Rating: 5.0

When we look at the open_safe() function we can see that it requires our input to be in form CTF{[0-9a-zA-Z_@!?-]+} and only the middle part is checked.
We can't just skip password verification, because it is used as encryption key and we'll got wrong result.
Now, let's proceed to x() function which checks if our input is valid.
I copied this function to scratchpad in Firefox, so I can easily modify it and immediately see the results.
First, let's add the following code
js
if(/g/.test(code.substr(i,4)))
{
console.log(i);
console.log(env[fn]);
console.log(env);
console.log(code.substr(i,4));
break;
}

env[g] contains our input, so probably nothing very important happens before it is used.
W we have to notice is that this code can not only do some calculations on numbers, but it also can create strings and functions.
The other thing is that if object property doesn't exist and we try to write something to it, JS will just add the property.

When we dump env object (i==876) we can see something interesting.
There is SubtleCrypto in one property and we have also digest function and sha-256 parameter.

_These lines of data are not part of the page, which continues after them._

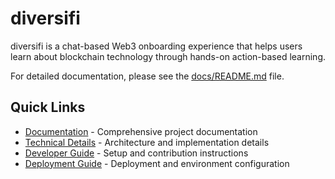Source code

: # diversifi

diversifi is a chat-based Web3 onboarding experience that helps users learn about blockchain technology through hands-on action-based learning.

For detailed documentation, please see the [docs/README.md](docs/README.md) file.

## Quick Links

- [Documentation](docs/README.md) - Comprehensive project documentation
- [Technical Details](docs/technical.md) - Architecture and implementation details
- [Developer Guide](docs/developer-guide.md) - Setup and contribution instructions
- [Deployment Guide](docs/deployment.md) - Deployment and environment configuration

Let's see what happens next.
js
if(i==880)

In the last property we have an array of sha-256 string and Uint8Array with our password.
It will be probably passed as an argument to digest() function.
I added some pseudo disassembly to see what's going on later.
js
if(i>=872)
{
console.log(i);
console.log(lhs+"="+fn+"("+arg1+","+arg2+")")
console.log(lhs+"="+env[fn]+"("+env[arg1]+","+env[arg2]+")")
}
if(i==980)
{
console.log(env);
break;
}

For i=940 they move hash of our input to env[Ѿ] and for i=960 they move first byte of it to env[ѿ]. Then they xor the result with 230 and or it to env[h] which is used to check if the password was correct. (env[h] must be zero, so all xors need to be zero too)
xor a,b gives 0 only if a=b, so we know that first byte of our hash must equal 230.
Replace our disassembler with
js
var hash =[];
for (var i = 0; i < code.length; i += 4) {
var [lhs, fn, arg1, arg2] = code.substr(i, 4);
if(fn=='ѡ')
{
hash.push(env[arg1][1]);
}

Now we know the required hash of our password  230,104,96,84,111,24,205,187,205,134,179,94,24,181,37,191,252,103,247,114,198,80,206,223,227,255,122,0,38,250,29,238 -> e66860546f18cdbbcd86b35e18b525bffc67f772c650cedfe3ff7a0026fa1dee
As they mentioned in the comment we can google for this hash and we get the password Passw0rd!

Flag: CTF{Passw0rd!}